See what I mean! #We all learn something. #I have never heard the term "major-minor seventh" as you describe it - But I have heard the (casual) term "major-minor" in reference to the 7(#9) chord, which contains a major 3rd and minor 3rd interval (when a scale looks as though it has a both major and minor 3rd, the minor 3rd is really a #9). I have also heard of the "minor-major chord", which references a mi(ma7) chord, a minor 3rd and major 7th. #It seems Mr. Hoople is familiar with the "major-minor seventh" terminology as you use it.

I love this place. #And I am not a theory geek.

----------


## Doug Hoople

> Now the Nashville Number System makes sense to me, it seems like a useful tool to know and use but some of this stuff just sounds like an excuse to give some of ya'll something to talk about when you're not playing more then being anything useful.


So, TNFrank, by your definition, if there's something you don't understand, then it must not be useful. Is that it? That's certainly what it sounds like. 

Two days ago, you didn't understand the Nashville Number System, but today you do, so that's "useful"? But you've decided not to understand a really rudimentary concept like the secondary dominant (even though I'm pretty sure you'd hear it and know it instantly), and so the secondary domininant is somehow "useless"?

It's fine to say it's not useful to you. It's not fine for you to say that the stuff exists for the purpose of making eggheads feel superior. That just makes you look ignorant, and denigrates the time and trouble that musicians have taken to learn and understand their craft.

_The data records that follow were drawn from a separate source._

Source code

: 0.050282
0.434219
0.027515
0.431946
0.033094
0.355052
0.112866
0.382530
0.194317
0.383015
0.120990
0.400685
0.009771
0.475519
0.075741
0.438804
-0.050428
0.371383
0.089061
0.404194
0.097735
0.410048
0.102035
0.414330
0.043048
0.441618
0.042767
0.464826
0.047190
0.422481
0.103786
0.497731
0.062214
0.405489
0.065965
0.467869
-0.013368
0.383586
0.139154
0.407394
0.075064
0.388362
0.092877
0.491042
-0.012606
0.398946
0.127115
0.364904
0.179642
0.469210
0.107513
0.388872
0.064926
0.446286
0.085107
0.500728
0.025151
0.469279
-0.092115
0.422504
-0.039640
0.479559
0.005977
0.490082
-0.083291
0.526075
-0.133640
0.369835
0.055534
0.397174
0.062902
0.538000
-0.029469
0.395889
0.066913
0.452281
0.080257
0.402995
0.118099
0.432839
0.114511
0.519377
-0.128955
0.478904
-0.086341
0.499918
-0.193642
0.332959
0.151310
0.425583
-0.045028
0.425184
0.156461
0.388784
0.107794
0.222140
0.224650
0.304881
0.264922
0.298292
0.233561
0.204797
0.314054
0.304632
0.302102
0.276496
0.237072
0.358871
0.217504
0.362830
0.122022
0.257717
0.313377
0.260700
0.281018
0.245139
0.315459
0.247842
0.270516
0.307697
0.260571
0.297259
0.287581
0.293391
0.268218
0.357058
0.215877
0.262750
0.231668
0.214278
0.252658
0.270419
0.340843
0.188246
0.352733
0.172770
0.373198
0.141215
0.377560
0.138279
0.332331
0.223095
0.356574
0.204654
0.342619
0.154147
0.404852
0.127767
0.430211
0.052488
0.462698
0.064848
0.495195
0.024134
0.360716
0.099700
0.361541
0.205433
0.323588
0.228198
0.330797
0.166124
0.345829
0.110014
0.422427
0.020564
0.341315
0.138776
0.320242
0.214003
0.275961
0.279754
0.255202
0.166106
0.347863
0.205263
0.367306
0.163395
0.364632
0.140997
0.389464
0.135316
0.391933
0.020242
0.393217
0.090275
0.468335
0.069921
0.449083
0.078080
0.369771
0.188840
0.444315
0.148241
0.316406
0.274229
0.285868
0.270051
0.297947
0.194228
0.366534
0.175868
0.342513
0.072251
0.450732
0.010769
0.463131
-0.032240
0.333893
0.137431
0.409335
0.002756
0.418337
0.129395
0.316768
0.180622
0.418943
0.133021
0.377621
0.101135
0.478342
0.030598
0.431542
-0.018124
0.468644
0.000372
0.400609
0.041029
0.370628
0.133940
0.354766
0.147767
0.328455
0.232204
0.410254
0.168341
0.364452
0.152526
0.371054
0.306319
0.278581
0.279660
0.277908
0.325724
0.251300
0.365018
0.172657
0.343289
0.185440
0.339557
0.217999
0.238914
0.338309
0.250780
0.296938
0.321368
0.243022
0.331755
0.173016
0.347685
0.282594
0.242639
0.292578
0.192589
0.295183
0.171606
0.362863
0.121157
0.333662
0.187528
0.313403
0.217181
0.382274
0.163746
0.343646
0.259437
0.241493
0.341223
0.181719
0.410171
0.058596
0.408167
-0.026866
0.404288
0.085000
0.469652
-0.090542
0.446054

The things we don't understand often "feel" useless. But when we come to understand them, they become useful in ways we never even anticipated.

----------


## Clyde Clevenger

I think I have a pretty good handle on theory, enough to do what I do. Funny that I understood all of what Don Stiernberg wrote but some of you other guys left me with numb spots in my brain that may never be recovered. I know who Don is, I'm figuring he knows of what he speaks.

----------


## Doug Hoople

> There's technically a difference between a dominant and a major minor seventh. #A dominant is a chord built on the fifth degree of a scale which has a certain harmonic function. #A major-minor seventh is a major triad with a minor seventh added. #Technically you could have a major-minor seventh that wasn't a dominant chord, and you can definitely have a dominant chord (though not a dominant seventh) that isn't a major-minor seventh. #The terms "dominant seventh" and "major-minor seventh" are often used interchangeably because, in practice, they basically are, but they're not exactly the same thing.


A couple of clarifications here: 

1) The term "dominant" has a couple of meanings, and these meanings overlap somewhat. It's a little like Classical Music and Classical Music, in that Classical Music encompasses all music of a particular type from the Middle Ages through to the present day, with the focus being on music from the Renaissance through to the middle of the 20th century. #Classical Music has also has a much narrower definition as the era of European music that is sandwiched in between the Baroque and Romantic eras. #

So, yes, the Dominant, in its narrower sense, is the chord that is formed naturally from the 5th degree of the major scale, comprised minimally of the triad and normally also with the 7th. #

But a dominant chord is any chord that is similar in characteristics to the Dominant chord, namely that has a major 3rd and either has or implies a flatted 7th. #Thus, secondary dominant chords are dominants, extended dominants are dominants, tritone substitution dominants are dominants, the I7 chord in the standard blues is a dominant, 7b5,7#5,7b9,9,7#9,11,#11 and 13 chords are dominants.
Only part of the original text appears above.